Les Aveugles m’observent*

Helen Niman

(Extraits)

Lumière

Les aveugles me voient. Ils m’observent ramper. Le sable miroitant m’égare, me renvoyant mon image aveuglante --- la voie perdue d’un crieur dans le désert. Les miasmes baignent mon corps : mes cicatrices ne se ferment pas, gorgées de vermine. Il faudrait de l’eau de mer pour les cautériser. Après m’avoir examiné, les aveugles me disent qu’ils veulent m’aider.
Les aveugles peignent mon corps. leurs pinceaux souples me chatouillent et cela me fait rire. Ils appliquent sur ma peau toutes sortes de couleurs: pour que je vive, disent-ils.
Voici le rouge de la chaleur, qui brûlera tes plaies; et le bleu glacé qui vernira ta peau. Tu connais ces couleurs, ce sont celles de ton sang; prends ce scalpel noir, ouvre-toi une veine, qui verra vivra.
Le liquide jaillit sur mon bras, sur mon corps -- se mélange aux deux taches de peinture qu’il dissout: mon épiderme est parcouru d’une douceur frissonnante--, s’infiltre dans ma gorge, et je vois bien le formidable goût chaud et rafraîchissant, chaleureux et vivifiant, de ce sang qui me soigne me blessant, m’affaiblissant me nourrit.
Les aveugles se sont longuement abreuvés à la source qui teintait ma peau et ma salive. Leur succion était langoureuse et attirante, une douce morsure me faisant jouir du violet. Mon sexe s’est dressé. En éruption. Je les ai badigeonnés à mon tour. D’une lave pâle, invisible sur leurs corps diaphanes.
Les aveugles sont ivres maintenant. Leurs pinceaux raides me labourent, cela me fait souffrir. Ils barbouillent ma peau d’autres couleurs encore.
Voici le vert de l’espérance et le jaune caressant. Comme un rayon coulé du ciel -- ne regarde plus le soleil en ennemi -, laisse le jet de notre pisse flatter et lécher ta peau d’un frôlement de paille. Laisse-nous ensuite déféquer sur ton corps tout l’espoir qui est en nous afin que nous t’en remplissions; laisse-nous étaler de nos mains tâtonnantes ces couleurs détonantes de vie afin qu’elles pénètrent plus facilement ta peau d’orange.
Laisse nous te nourrir de lumière, me dirent finalement ces aveugles aux allures spectrales, en me suivant de leur regard poulpeux ancré sur moi. Laisse-nous t’aveugler de vie pétriante, te baigner d’éclats bouseux. Perds-toi au plus profond de la matière et adhère; oublie-toi te ressourçant: toujours nous serons là pour te guider.


Danse

J’ai souvent besoin d’un soutien pour avancer, une main pour y fondre la mienne, une canne blanche à pommeau d’ivoire, un baladeur aux roues crissantes ou l’épaule d’un ami armé. Parfois je progresse à quatre pattes : je dois musser, gratter, creuser.

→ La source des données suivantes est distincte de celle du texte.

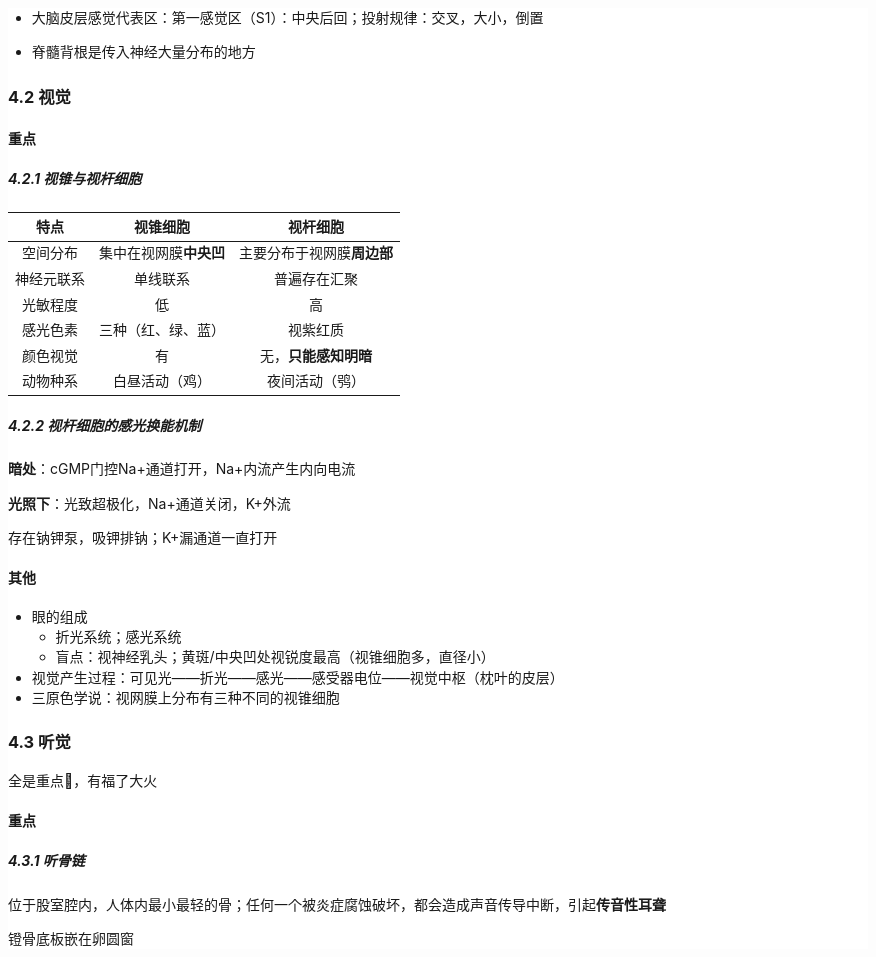 * 大脑皮层感觉代表区：第一感觉区（S1）：中央后回；投射规律：交叉，大小，倒置

* 脊髓背根是传入神经大量分布的地方



### 4.2 视觉

#### 重点

##### 4.2.1 视锥与视杆细胞

|    特点    |        视锥细胞        |          视杆细胞          |
| :--------: | :--------------------: | :------------------------: |
|  空间分布  | 集中在视网膜**中央凹** | 主要分布于视网膜**周边部** |
| 神经元联系 |        单线联系        |        普遍存在汇聚        |
|  光敏程度  |           低           |             高             |
|  感光色素  |   三种（红、绿、蓝）   |          视紫红质          |
|  颜色视觉  |           有           |    无，**只能感知明暗**    |
|  动物种系  |     白昼活动（鸡）     |       夜间活动（鸮）       |



##### 4.2.2 视杆细胞的感光换能机制

**暗处**：cGMP门控Na+通道打开，Na+内流产生内向电流

**光照下**：光致超极化，Na+通道关闭，K+外流

存在钠钾泵，吸钾排钠；K+漏通道一直打开



#### 其他

* 眼的组成
  * 折光系统；感光系统
  * 盲点：视神经乳头；黄斑/中央凹处视锐度最高（视锥细胞多，直径小）
* 视觉产生过程：可见光——折光——感光——感受器电位——视觉中枢（枕叶的皮层）
* 三原色学说：视网膜上分布有三种不同的视锥细胞



### 4.3 听觉

全是重点🥵，有福了大火

#### 重点

##### 4.3.1 听骨链

位于股室腔内，人体内最小最轻的骨；任何一个被炎症腐蚀破坏，都会造成声音传导中断，引起**传音性耳聋**

镫骨底板嵌在卵圆窗
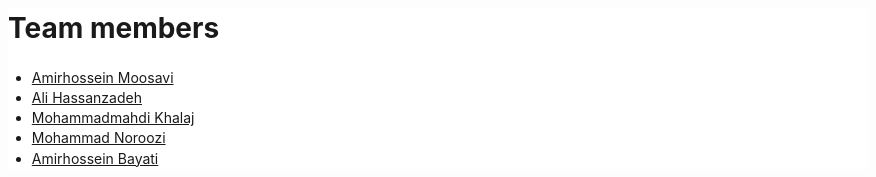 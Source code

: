 # Team members
- [Amirhossein Moosavi](https://github.com/AmirH-Moosavi)
- [Ali Hassanzadeh](https://github.com/AliHasanzadeh80)
- [Mohammadmahdi Khalaj](https://github.com/mohamadkhalaj)
- [Mohammad Noroozi](https://github.com/norouzy/)
- [Amirhossein Bayati](https://github.com/amirhossein-bayati)

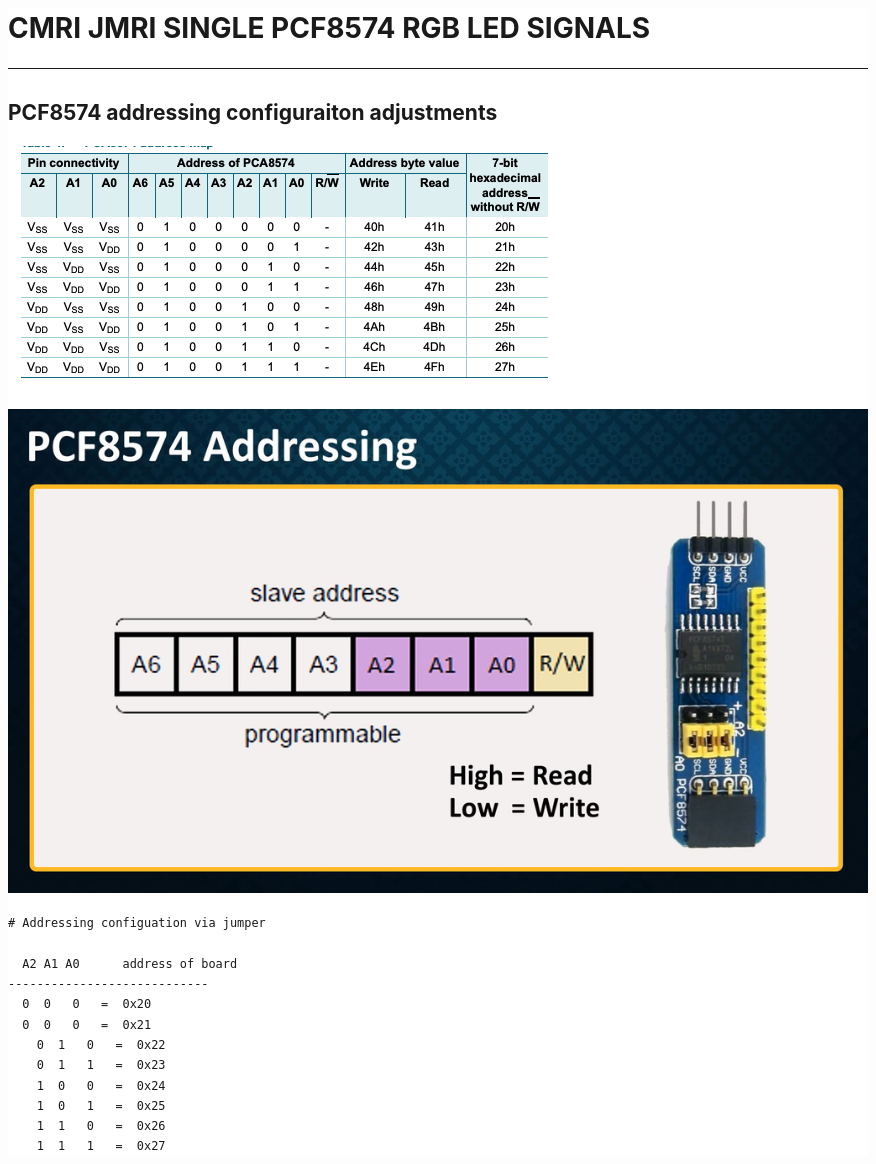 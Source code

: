 # CMRI JMRI SINGLE PCF8574 RGB LED SIGNALS

---

## PCF8574 addressing configuraiton adjustments
![img](https://github.com/adarshkumarsingh83/jmri-cmri/blob/main/APPLICATIONS/cmri-multi-pcf8574-rgb-led-signals/pca8574-addressing-configuration.png)

![img](https://github.com/adarshkumarsingh83/jmri-cmri/blob/main/APPLICATIONS/cmri-multi-pcf8574-rgb-led-signals/pcf.png)

```
# Addressing configuation via jumper 

  A2 A1 A0      address of board 
----------------------------  
  0  0   0   =  0x20
  0  0   0   =  0x21
    0  1   0   =  0x22
    0  1   1   =  0x23
    1  0   0   =  0x24
    1  0   1   =  0x25
    1  1   0   =  0x26
    1  1   1   =  0x27
```
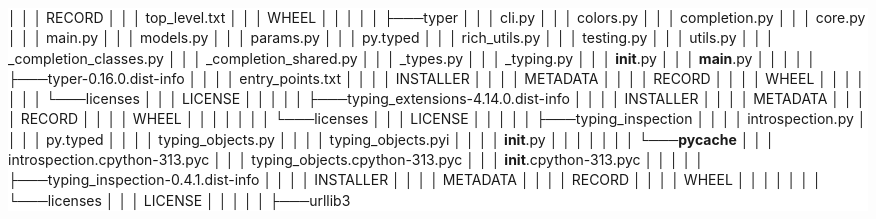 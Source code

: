 │   │       │       RECORD
│   │       │       top_level.txt
│   │       │       WHEEL
│   │       │
│   │       ├───typer
│   │       │       cli.py
│   │       │       colors.py
│   │       │       completion.py
│   │       │       core.py
│   │       │       main.py
│   │       │       models.py
│   │       │       params.py
│   │       │       py.typed
│   │       │       rich_utils.py
│   │       │       testing.py
│   │       │       utils.py
│   │       │       _completion_classes.py
│   │       │       _completion_shared.py
│   │       │       _types.py
│   │       │       _typing.py
│   │       │       __init__.py
│   │       │       __main__.py
│   │       │
│   │       ├───typer-0.16.0.dist-info
│   │       │   │   entry_points.txt
│   │       │   │   INSTALLER
│   │       │   │   METADATA
│   │       │   │   RECORD
│   │       │   │   WHEEL
│   │       │   │
│   │       │   └───licenses
│   │       │           LICENSE
│   │       │
│   │       ├───typing_extensions-4.14.0.dist-info
│   │       │   │   INSTALLER
│   │       │   │   METADATA
│   │       │   │   RECORD
│   │       │   │   WHEEL
│   │       │   │
│   │       │   └───licenses
│   │       │           LICENSE
│   │       │
│   │       ├───typing_inspection
│   │       │   │   introspection.py
│   │       │   │   py.typed
│   │       │   │   typing_objects.py
│   │       │   │   typing_objects.pyi
│   │       │   │   __init__.py
│   │       │   │
│   │       │   └───__pycache__
│   │       │           introspection.cpython-313.pyc
│   │       │           typing_objects.cpython-313.pyc
│   │       │           __init__.cpython-313.pyc
│   │       │
│   │       ├───typing_inspection-0.4.1.dist-info
│   │       │   │   INSTALLER
│   │       │   │   METADATA
│   │       │   │   RECORD
│   │       │   │   WHEEL
│   │       │   │
│   │       │   └───licenses
│   │       │           LICENSE
│   │       │
│   │       ├───urllib3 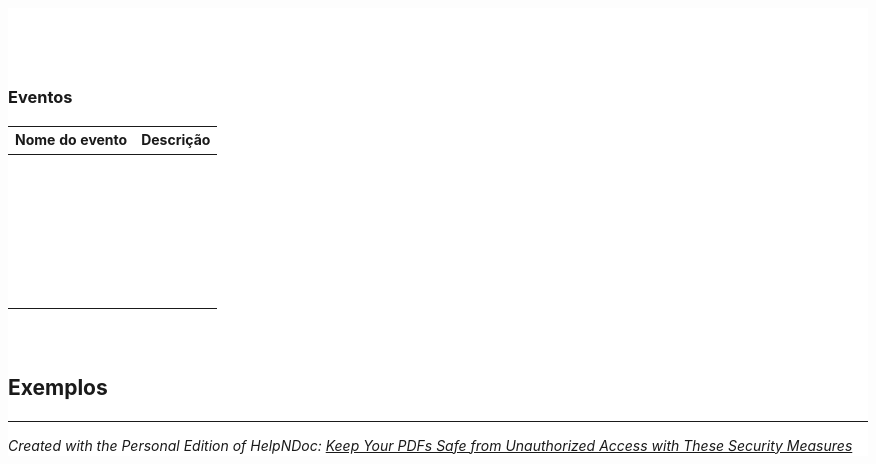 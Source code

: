 
&nbsp;

&nbsp;

### Eventos

| **Nome do evento** | Descrição |
| --- | --- |
| &nbsp; | &nbsp; |
| &nbsp; | &nbsp; |
| &nbsp; | &nbsp; |
| &nbsp; | &nbsp; |
| &nbsp; | &nbsp; |
| &nbsp; | &nbsp; |


&nbsp;

## Exemplos

***
_Created with the Personal Edition of HelpNDoc: [Keep Your PDFs Safe from Unauthorized Access with These Security Measures](<https://www.helpndoc.com/step-by-step-guides/how-to-generate-an-encrypted-password-protected-pdf-document/>)_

C’est que mes jambes sont des cordelettes avec lesquelles je fais des noeuds. Je pourrai peut-être un jour les prendre à mon cou.

Mes pas sont désordonnés - je fais des mouvements de nage et j’agite mes ailes couvertes d’écailles - sonnent faux comme le cartilage à peine formé de mon méruf, de mon bitia, de je ne sais quoi encore au pied, qui souvent se casse, éclate en mille morços.

Le moindre faux-pas - pour éviter un obstacle : par exemple, ma tête qui tombe fréquemment et que je recherche à tâtons -, le moindre faux-mouvement -- pour compter les cheveux que chaque jour je perds -, la moindre bousculade -- les insectes se heurtant à mon front et que je prends à tort pour mes défunts frères -, les herbes frôlant mes mollets -- algues qui me clouent -, la pluie m’assaillant de ses traits -- la moindre goutte m’engloutit sous un cataracte m’aveuglant -- font vaciller mon corps… je me retrouve par terre mordant herbe et fourage, ivre de colère.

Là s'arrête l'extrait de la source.